In other revelations, Cornelia’s (Juliet Rylance) investigation pays off in dividends with the revelation that her own father may be responsible for the death of Speight, Algernon (Andre Holland) discovers Gallinger’s unauthorized castrations via a hidden ledger, and even Nurse Elkins (Eve Hewson) gets a surprise in the form of her father’s return, suffering from a stroke in a brothel. To see so much movement on so many fronts is certain to leave viewers spinning with anticipation for the two remaining episodes, and that’s before we even get to the real meat of the hour.

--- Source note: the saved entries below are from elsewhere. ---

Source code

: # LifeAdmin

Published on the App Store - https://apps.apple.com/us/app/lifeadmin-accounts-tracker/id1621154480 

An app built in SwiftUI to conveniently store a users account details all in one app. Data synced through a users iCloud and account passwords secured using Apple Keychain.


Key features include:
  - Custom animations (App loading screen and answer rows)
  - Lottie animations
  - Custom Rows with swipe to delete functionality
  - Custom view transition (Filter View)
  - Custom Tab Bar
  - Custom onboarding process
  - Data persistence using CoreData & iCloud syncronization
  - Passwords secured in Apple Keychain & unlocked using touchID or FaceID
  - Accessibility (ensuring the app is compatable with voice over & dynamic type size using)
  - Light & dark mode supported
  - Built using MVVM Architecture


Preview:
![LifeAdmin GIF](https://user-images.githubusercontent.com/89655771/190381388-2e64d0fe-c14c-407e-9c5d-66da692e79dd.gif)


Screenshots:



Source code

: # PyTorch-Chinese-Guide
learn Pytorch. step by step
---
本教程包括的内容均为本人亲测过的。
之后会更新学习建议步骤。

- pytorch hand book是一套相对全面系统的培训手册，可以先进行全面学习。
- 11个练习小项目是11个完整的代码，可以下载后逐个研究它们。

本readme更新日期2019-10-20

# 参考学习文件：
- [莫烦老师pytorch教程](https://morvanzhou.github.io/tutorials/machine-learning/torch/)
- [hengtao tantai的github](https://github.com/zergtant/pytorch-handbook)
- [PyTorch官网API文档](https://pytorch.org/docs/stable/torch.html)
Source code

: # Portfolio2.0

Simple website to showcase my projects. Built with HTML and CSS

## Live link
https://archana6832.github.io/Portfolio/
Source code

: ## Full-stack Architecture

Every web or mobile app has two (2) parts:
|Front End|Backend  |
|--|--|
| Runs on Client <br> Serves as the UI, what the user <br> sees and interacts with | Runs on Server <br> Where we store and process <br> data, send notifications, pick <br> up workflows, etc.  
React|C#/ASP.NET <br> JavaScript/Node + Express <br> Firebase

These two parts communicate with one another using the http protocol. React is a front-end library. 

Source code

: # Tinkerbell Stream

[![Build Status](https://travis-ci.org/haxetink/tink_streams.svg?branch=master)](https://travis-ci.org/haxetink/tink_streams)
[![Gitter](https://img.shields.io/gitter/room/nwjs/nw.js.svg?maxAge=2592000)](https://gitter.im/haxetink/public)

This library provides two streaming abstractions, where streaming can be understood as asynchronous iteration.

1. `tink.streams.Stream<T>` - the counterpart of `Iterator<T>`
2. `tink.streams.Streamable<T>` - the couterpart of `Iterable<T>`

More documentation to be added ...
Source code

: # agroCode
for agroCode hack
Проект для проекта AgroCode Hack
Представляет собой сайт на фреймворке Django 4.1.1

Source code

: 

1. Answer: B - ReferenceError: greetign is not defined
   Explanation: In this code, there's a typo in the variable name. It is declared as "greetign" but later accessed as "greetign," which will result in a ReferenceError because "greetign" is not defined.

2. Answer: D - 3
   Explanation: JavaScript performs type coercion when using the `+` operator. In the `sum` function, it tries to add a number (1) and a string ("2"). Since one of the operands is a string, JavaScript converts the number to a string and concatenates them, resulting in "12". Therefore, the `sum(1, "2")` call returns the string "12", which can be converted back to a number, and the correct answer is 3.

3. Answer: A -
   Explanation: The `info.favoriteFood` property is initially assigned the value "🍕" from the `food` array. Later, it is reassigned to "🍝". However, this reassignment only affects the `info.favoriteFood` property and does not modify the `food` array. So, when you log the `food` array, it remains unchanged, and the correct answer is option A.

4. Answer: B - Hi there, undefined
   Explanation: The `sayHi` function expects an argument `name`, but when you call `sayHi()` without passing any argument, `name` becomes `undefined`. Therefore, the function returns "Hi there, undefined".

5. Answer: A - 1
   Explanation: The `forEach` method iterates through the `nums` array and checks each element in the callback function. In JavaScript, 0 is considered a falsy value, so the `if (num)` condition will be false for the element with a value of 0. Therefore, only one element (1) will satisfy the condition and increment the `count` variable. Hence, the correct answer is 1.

Gallinger (Eric Johnson) is faced with perhaps the biggest reveal of the episode when an inspector arrives at his home to announce the death of the doctor who treated his wife’s psychotic break last year. When his wife confesses a moment later over tea and rat poison, the sequence takes a shocking turn and the careful performances of Johnson and Maya Kazan, who plays his wife, really sell the distress of the scene. When Kazan reveals with a chilling emphasis that she’s, “not well at all”, a disturbing tint begins to color the episode, culminating in Gallinger’s sweaty, stressed expression when she serves the likely fatal concoction to the inspector a moment later. Her heart-breaking commitment and abandonment by her husband and sister later on is even more troubling, and their united front at the episode’s end comes across like an axis of evil, evoking immediate comparisons to the doomed ambition at the heart of Macbeth.

Finally, “Not Well at All” closes out with the death of love, as Abby succumbs to the grave due to a chemical reaction during a mild cosmetic surgery. Talk about dying to be beautiful. What this will do to the already unstable Thackery is the question that will likely be the focus of the remaining episodes, but the shock of it all will be with viewers long after the season has ended.

With a laundry list of stellar moments, a ton of gravitas, and the best use yet of Cliff Martinez’s pulsing electric score, “Not Well at All” shows the potential that The Knick has to weave a series of great tales into a profound and involving whole, and why it is easily one of the best shows to grace the airwaves in years.